Of a similar note, The Rumi—who recently noted First Lady Laura Bush promoting girls’ schools—sees a looming problem in the northern part of the country:
Thousands of families have been forced to leave their homes due to food and drinking water scarcity in Balkh, northern province of Afghanistan. Families ended up in a desert of Sholgara district where started to live in camping in the two side of a tiny river.
Balkh an agricultural province did not received enough rain and snow this year. Local farmers lost their fields and left them without any food in whole summer. Water and food shortages have forced some families to eat grass.

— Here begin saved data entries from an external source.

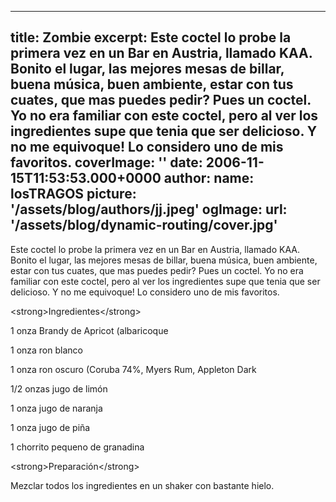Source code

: 
---
title: Zombie
excerpt: Este coctel lo probe la primera vez en un Bar en Austria, llamado KAA. Bonito el lugar, las mejores mesas de billar, buena música, buen ambiente, estar con tus cuates, que mas puedes pedir? Pues un coctel. Yo no era familiar con este coctel, pero al ver los ingredientes supe que tenia que ser delicioso. Y no me equivoque! Lo considero uno de mis favoritos.
coverImage: ''
date: 2006-11-15T11:53:53.000+0000
author:
  name: losTRAGOS
  picture: '/assets/blog/authors/jj.jpeg'
ogImage:
  url: '/assets/blog/dynamic-routing/cover.jpg'
---
  Este coctel lo probe la primera vez en un Bar en Austria, llamado KAA. Bonito el lugar, las mejores mesas de billar, buena música, buen ambiente, estar con tus cuates, que mas puedes pedir? Pues un coctel. Yo no era familiar con este coctel, pero al ver los ingredientes supe que tenia que ser delicioso. Y no me equivoque! Lo considero uno de mis favoritos.



&lt;strong&gt;Ingredientes&lt;&#x2F;strong&gt;

1 onza Brandy de Apricot (albaricoque

1 onza ron blanco

1 onza ron oscuro (Coruba 74%, Myers Rum, Appleton Dark

1&#x2F;2 onzas jugo de limón

1 onza jugo de naranja

1 onza jugo de piña

1 chorrito pequeno de granadina

&lt;strong&gt;Preparación&lt;&#x2F;strong&gt;

Mezclar todos los ingredientes en un shaker con bastante hielo.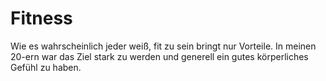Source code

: # Fitness
Wie es wahrscheinlich jeder weiß, fit zu sein bringt nur Vorteile. In meinen 20-ern war das Ziel stark zu werden und generell ein gutes körperliches Gefühl zu haben.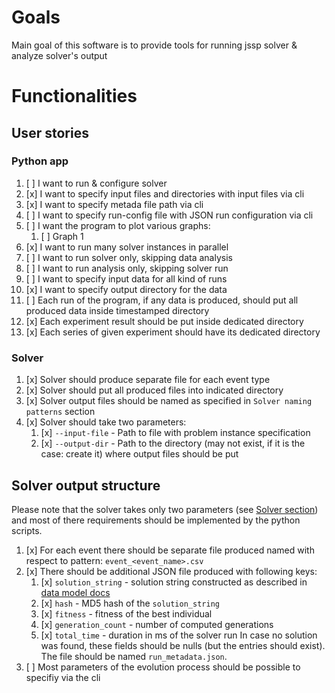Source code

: # Goals

Main goal of this software is to provide tools for running jssp solver & analyze solver's output

# Functionalities

## User stories

### Python app

1. [ ] I want to run & configure solver
2. [x] I want to specify input files and directories with input files via cli
3. [x] I want to specify metada file path via cli
4. [ ] I want to specify run-config file with JSON run configuration via cli
5. [ ] I want the program to plot various graphs:
    1. [ ] Graph 1
6. [x] I want to run many solver instances in parallel
7. [ ] I want to run solver only, skipping data analysis
8. [ ] I want to run analysis only, skipping solver run
9. [ ] I want to specify input data for all kind of runs
10. [x] I want to specify output directory for the data
11. [ ] Each run of the program, if any data is produced,
        should put all produced data inside timestamped directory
12. [x] Each experiment result should be put inside dedicated directory
13. [x] Each series of given experiment should have its dedicated directory


### Solver

1. [x] Solver should produce separate file for each event type
2. [x] Solver should put all produced files into indicated directory
3. [x] Solver output files should be named as specified in `Solver naming patterns` section
4. [x] Solver should take two parameters:
    1. [x] `--input-file` - Path to file with problem instance specification
    2. [x] `--output-dir` - Path to the directory (may not exist, if it is the case: create it) where output files should be put


## Solver output structure

Please note that the solver takes only two parameters (see [Solver section](#Solver)) and most of there requirements should be implemented
by the python scripts.

1. [x] For each event there should be separate file produced named with respect to pattern: `event_<event_name>.csv`
2. [x] There should be additional JSON file produced with following keys:
    1. [x] `solution_string` - solution string constructed as described in [data model docs](./data-model.md)
    2. [x] `hash` - MD5 hash of the `solution_string`
    3. [x] `fitness` - fitness of the best individual
    4. [x] `generation_count` - number of computed generations
    5. [x] `total_time` - duration in ms of the solver run
    In case no solution was found, these fields should be nulls (but the entries should exist).
    The file should be named `run_metadata.json`.
3. [ ] Most parameters of the evolution process should be possible to specifiy via the cli


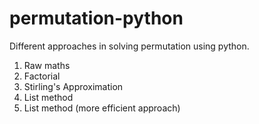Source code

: # permutation-python
Different approaches in solving permutation using python.
1. Raw maths
2. Factorial
3. Stirling's Approximation
4. List method
5. List method (more efficient approach)

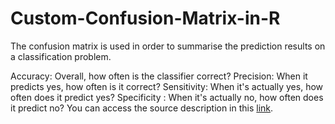# Custom-Confusion-Matrix-in-R
The confusion matrix is used in order to summarise the prediction results on a classification problem. 

Accuracy: Overall, how often is the classifier correct?
Precision: When it predicts yes, how often is it correct?
Sensitivity: When it's actually yes, how often does it predict yes?
Specificity : When it's actually no, how often does it predict no?
You can access the source description in this [link](https://www.dataschool.io/simple-guide-to-confusion-matrix-terminology/). 
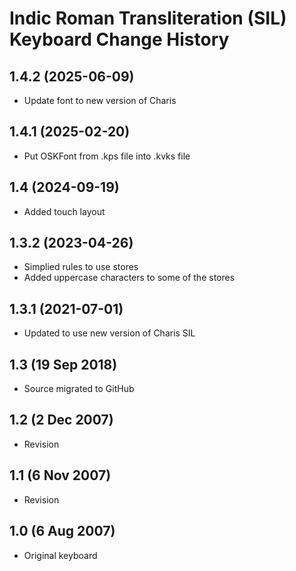 Indic Roman Transliteration (SIL) Keyboard Change History
=======================

1.4.2 (2025-06-09)
------------------
* Update font to new version of Charis

1.4.1 (2025-02-20)
------------------
* Put OSKFont from .kps file into .kvks file

1.4 (2024-09-19)
----------------
* Added touch layout

1.3.2 (2023-04-26)
----------------
* Simplied rules to use stores
* Added uppercase characters to some of the stores

1.3.1 (2021-07-01)
----------------
* Updated to use new version of Charis SIL

1.3 (19 Sep 2018)
-----------------
* Source migrated to GitHub

1.2 (2 Dec 2007)
-----------------
* Revision

1.1 (6 Nov 2007)
-----------------
* Revision

1.0 (6 Aug 2007)
-----------------
* Original keyboard
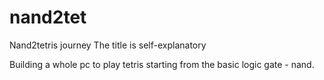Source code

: # nand2tet
Nand2tetris journey
The title is self-explanatory

Building a whole pc to play tetris starting from the basic logic gate - nand.
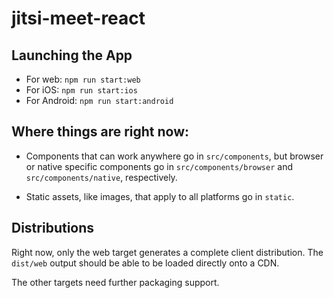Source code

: # jitsi-meet-react


## Launching the App

- For web: `npm run start:web`
- For iOS: `npm run start:ios`
- For Android: `npm run start:android`

## Where things are right now:

- Components that can work anywhere go in `src/components`, but browser or native specific components go in `src/components/browser` and `src/components/native`, respectively.

- Static assets, like images, that apply to all platforms go in `static`.

## Distributions

Right now, only the web target generates a complete client distribution. The `dist/web` output should be able to be loaded directly onto a CDN.

The other targets need further packaging support.

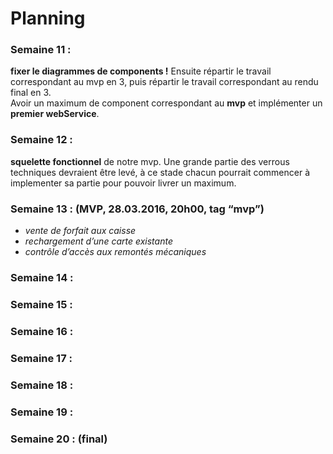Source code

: # Planning

### Semaine 11 :
**fixer le diagrammes de components !** Ensuite répartir le travail correspondant au mvp en 3, puis répartir le travail correspondant au rendu final en 3.<br/>
Avoir un maximum de component correspondant au **mvp** et implémenter un **premier webService**.

### Semaine 12 :
**squelette fonctionnel** de notre mvp. Une grande partie des verrous techniques devraient être levé, à ce stade chacun pourrait commencer à implementer sa partie pour pouvoir livrer un maximum.

### Semaine 13 : (MVP, 28.03.2016, 20h00, tag “mvp”)
* *vente de forfait aux caisse*
* *rechargement d’une carte existante*
* *contrôle d’accès aux remontés mécaniques*


### Semaine 14 :

### Semaine 15 :

### Semaine 16 :

### Semaine 17 :

### Semaine 18 :

### Semaine 19 :

### Semaine 20 : (final)

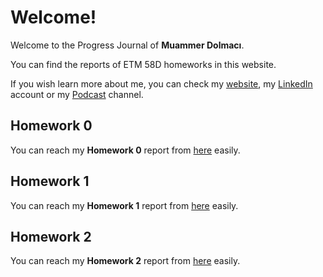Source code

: # Welcome!

Welcome to the Progress Journal of **Muammer Dolmacı**.

You can find the reports of ETM 58D homeworks in this website.

If you wish learn more about me, you can check my [website](https://mdolmaci.com), my [LinkedIn](https://linkedin.com/in/mdolmaci) account or my [Podcast](https://ceyreksaat.com) channel. 

## Homework 0

You can reach my **Homework 0** report from [here](files/hw0.html) easily.

## Homework 1

You can reach my **Homework 1** report from [here](files/hw1.html) easily.

## Homework 2

You can reach my **Homework 2** report from [here](files/hw2.html) easily.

Drought is not the only problem facing northern Afghanistan: Tim Foxely thinks hard about recent press reporting that Germany is to send another 1,000 troops to the country.
To be fair, this may imply a future potential to get involved in combat operations and/or in other parts of Afghanistan, but it doesn’t seem a particularly strong statement. The current German parliamentary mandate for no more than 3,500 soldiers expires in October. Interestingly, it appears that at the same time, the German troop ceiling for its separate Operation Enduring Freedom mandate has been reduced from 1,400 down to 800. In terms of pure troop numbers, a cynic might note that not much has actually changed…
On a much more upbeat note: Nasim Fekrat has hosted his second blogging workshop in Bamyan. He writes:
After some theoretical discussions, the rest of the second day was dedicated to practical issues. According to directors, main goal of such workshops is to turn this new phenomenon into a public one so as to ensure that everybody practices the right of free speech with no censorship. Since increasing pressures of Information and Culture Ministry has led to more censorship by e-media and private TV channels, weblog may be a better choice to experience free speech as well as institutionalizing this principle in the Afghan society.
Along with the return of Alex Strick van Linschoten—fresh from travels to Beirut and Mogadishu—this bodes well for the future of Afghan voices online.